/classification-pipeline

Primary LanguageRGNU General Public License v3.0GPL-3.0

Directory Structure

  • /Data/ processed RData files of datasets
  • /Data/Raw Data Files/ raw csv files of datasets
  • /Run/ RData files containing run results
  • /Logs/ Log files for pipeline runs
  • /R/ R code + Rnw-files to create reports
  • /R/Packages/ R package directory (default)

Pipeline Setup

To setup the pipeline on your machine:

  1. Add a unique computer name (comp_name) and the path to your home directory (home_dir) to the file LocalVariables.sh

  2. Run SetupPipeline.sh in Bash to install the required R packages (note that this requires that R is able to access the internet).

Dataset Creation

  1. Add a raw file to Data/Raw Data Files/. The data file should be named {data_name}.csv where {data_name} is a unique name for the dataset.

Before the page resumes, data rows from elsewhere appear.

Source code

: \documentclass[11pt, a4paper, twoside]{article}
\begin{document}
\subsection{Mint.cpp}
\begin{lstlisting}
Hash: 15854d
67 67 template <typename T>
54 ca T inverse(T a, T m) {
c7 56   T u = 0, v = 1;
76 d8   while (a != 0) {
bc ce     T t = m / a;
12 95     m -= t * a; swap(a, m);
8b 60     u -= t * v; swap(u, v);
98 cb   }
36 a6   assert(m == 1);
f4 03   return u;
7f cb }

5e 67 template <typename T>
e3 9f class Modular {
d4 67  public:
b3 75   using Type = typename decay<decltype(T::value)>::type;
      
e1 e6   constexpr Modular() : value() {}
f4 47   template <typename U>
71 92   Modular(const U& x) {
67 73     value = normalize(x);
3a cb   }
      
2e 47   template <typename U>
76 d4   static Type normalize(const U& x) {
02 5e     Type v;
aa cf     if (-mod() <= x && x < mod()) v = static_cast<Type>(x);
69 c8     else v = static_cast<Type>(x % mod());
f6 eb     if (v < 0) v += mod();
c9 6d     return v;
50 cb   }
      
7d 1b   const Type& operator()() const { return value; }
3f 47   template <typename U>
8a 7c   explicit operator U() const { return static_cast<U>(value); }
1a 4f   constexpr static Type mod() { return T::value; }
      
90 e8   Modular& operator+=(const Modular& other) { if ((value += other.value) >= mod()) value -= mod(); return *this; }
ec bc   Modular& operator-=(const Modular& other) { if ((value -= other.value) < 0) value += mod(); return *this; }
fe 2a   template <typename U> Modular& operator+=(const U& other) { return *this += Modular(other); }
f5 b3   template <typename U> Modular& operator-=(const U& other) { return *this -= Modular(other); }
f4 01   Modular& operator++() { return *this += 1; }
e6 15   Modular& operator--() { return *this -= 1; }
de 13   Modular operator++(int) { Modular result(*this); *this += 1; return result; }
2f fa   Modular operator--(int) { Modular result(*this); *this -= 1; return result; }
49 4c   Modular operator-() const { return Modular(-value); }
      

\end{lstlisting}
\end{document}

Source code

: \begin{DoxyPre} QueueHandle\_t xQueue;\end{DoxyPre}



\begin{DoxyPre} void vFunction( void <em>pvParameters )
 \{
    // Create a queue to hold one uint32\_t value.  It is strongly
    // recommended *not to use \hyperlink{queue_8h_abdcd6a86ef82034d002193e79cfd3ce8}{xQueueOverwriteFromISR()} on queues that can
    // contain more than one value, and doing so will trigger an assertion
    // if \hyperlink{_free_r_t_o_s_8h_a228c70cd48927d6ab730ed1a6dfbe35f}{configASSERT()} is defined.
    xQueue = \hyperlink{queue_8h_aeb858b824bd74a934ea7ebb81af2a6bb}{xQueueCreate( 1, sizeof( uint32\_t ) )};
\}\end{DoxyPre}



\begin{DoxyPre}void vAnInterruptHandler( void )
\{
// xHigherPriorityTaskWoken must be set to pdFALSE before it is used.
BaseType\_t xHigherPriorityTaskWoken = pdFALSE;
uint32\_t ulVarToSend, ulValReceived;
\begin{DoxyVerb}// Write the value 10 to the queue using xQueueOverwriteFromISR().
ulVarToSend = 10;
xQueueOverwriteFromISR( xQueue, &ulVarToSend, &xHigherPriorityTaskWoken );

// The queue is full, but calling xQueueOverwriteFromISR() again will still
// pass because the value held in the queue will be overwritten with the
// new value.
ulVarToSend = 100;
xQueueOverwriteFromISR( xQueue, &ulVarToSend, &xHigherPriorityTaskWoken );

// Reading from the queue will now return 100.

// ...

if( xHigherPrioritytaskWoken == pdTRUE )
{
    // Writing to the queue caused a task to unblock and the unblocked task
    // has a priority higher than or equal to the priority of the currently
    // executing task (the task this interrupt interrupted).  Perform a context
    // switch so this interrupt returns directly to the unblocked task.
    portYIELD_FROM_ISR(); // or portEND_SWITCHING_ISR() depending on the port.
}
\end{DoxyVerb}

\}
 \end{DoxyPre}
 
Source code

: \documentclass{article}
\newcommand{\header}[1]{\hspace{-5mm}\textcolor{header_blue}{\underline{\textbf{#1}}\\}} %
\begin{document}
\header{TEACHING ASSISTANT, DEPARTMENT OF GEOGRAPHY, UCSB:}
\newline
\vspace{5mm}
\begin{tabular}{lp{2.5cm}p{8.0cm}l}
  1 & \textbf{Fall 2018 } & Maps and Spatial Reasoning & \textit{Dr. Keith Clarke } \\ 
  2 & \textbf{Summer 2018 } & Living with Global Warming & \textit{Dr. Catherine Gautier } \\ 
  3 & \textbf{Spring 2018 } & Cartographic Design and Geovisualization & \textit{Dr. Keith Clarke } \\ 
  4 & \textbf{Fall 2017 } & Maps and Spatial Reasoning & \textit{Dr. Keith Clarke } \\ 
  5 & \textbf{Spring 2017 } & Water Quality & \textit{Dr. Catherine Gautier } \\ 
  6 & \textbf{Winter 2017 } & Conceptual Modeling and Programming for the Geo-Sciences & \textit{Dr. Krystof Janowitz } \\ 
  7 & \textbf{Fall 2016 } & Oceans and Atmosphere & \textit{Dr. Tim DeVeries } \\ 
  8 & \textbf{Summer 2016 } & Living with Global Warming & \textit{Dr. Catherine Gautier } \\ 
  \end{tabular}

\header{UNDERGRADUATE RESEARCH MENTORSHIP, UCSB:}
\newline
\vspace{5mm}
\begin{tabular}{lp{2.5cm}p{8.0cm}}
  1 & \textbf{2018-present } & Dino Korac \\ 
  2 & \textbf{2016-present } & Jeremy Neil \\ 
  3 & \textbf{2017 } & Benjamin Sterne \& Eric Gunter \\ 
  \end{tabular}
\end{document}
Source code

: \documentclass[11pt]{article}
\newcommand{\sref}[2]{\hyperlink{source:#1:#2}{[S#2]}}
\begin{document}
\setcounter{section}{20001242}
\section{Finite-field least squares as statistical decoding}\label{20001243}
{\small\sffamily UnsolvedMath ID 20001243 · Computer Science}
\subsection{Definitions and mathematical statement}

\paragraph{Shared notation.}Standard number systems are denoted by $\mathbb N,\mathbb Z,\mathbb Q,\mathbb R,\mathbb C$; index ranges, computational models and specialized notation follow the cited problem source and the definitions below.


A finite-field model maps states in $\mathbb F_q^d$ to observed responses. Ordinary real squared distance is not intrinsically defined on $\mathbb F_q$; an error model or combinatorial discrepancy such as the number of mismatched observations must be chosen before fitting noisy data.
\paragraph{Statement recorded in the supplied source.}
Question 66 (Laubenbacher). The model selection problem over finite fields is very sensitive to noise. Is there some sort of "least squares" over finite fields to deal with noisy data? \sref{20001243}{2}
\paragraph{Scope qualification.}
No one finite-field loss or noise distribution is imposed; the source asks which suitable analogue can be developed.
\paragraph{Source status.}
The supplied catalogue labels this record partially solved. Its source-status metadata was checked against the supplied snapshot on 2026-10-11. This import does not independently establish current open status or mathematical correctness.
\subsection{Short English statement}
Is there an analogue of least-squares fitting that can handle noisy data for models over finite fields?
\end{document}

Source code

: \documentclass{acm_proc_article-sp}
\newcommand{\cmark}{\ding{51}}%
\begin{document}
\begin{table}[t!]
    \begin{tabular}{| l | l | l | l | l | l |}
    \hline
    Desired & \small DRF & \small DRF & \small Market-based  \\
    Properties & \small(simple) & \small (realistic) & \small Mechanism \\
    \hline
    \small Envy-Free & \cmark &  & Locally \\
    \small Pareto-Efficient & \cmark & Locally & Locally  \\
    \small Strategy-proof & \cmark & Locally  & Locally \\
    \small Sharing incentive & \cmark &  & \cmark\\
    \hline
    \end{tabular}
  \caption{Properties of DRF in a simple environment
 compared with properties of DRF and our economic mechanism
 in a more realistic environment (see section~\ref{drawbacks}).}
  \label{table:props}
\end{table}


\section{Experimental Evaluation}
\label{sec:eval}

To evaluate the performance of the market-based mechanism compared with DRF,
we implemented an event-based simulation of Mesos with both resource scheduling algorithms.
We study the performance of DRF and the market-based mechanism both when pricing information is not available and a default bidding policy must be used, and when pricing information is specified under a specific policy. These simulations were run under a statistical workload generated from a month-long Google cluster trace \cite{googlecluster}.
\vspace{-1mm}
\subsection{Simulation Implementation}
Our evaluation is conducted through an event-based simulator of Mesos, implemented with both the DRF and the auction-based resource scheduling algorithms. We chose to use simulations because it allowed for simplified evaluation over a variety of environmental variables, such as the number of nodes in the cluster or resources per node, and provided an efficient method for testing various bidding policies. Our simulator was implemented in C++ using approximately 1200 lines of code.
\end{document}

The file must adhere to some rough guidelines, namely:
  • column names must be at the top row
  • no duplicate columns
  • no duplicate column names
  • outcome variable must be in column 1
  • outcome variable must be composed of all 0s and 1s
  • all entries must be numeric
  1. Run R/DataProcessingScript.R to create the {data_name}_processed.RData file

  2. Run Test/DataFileTest.R to check that the dataset passes the tests

Running the Pipeline

Once the data file is in the proper format, users can run the pipeline to produce classification models.

Each "call" to the pipeline runs multiple classification methods for a single dataset (data_name) and a single weight on the positive examples (w_pos).

Methods that are currently supported include:

  • CART (cart)
  • C5.0 Tree (c50_tree)
  • C5.0 Rule (c50_rule)
  • L1-Penalized Logistic Regression (lars_lasso)
  • L2-Penalized Logistic Regression (lars_ridge)
  • L1+L2-Penalized Logistic Regression (lars_elastic_net)
  • Random Forests (randomforest)
  • Stochastic Gradient Boosting (sgb)
  • SVM Linear Kernel (svm_linear)
  • SVM RBF (svm_rbf)

To run the pipeline:

  1. Edit RunPipeline.sh with the data_name, fold_id, range of weights, methods and free parameters for each method.

  2. Execute RunPipeline.sh in Bash

Analyzing Results

Coming Soon

To Do

  • Report Creation Script
  • Fix ReadMe.txt with full instructions
  • Add Case Weight Support to DataFileTest
  • Check for Packages in StartUp.R
  • Check Results Table in ProcessResults.R